§ **DATASET CONTENT**
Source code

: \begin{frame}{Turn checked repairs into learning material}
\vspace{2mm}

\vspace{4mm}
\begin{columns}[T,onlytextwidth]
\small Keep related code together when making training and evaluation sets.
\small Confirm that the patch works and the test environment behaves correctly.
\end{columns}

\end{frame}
---
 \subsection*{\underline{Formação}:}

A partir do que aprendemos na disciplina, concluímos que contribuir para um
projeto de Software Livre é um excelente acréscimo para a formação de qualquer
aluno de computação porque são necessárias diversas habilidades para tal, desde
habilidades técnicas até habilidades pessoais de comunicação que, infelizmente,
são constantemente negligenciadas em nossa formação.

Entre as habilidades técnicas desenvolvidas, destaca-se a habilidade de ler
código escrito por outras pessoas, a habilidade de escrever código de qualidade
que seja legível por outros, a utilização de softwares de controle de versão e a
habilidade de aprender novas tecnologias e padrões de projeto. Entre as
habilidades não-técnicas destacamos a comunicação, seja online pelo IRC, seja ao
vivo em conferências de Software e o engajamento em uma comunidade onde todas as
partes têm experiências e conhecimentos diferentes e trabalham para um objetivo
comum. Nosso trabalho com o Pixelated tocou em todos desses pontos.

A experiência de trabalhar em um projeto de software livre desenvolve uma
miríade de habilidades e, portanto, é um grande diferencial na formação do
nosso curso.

§ **TASK ITEM**
In the listing above, transcribe exactly everything from the line containing "comum. Nosso trabalho" down to the line containing "nosso curso.", including both and nothing more.

§ **EXERCISE RESULT**
comum. Nosso trabalho com o Pixelated tocou em todos desses pontos.

A experiência de trabalhar em um projeto de software livre desenvolve uma
miríade de habilidades e, portanto, é um grande diferencial na formação do
nosso curso.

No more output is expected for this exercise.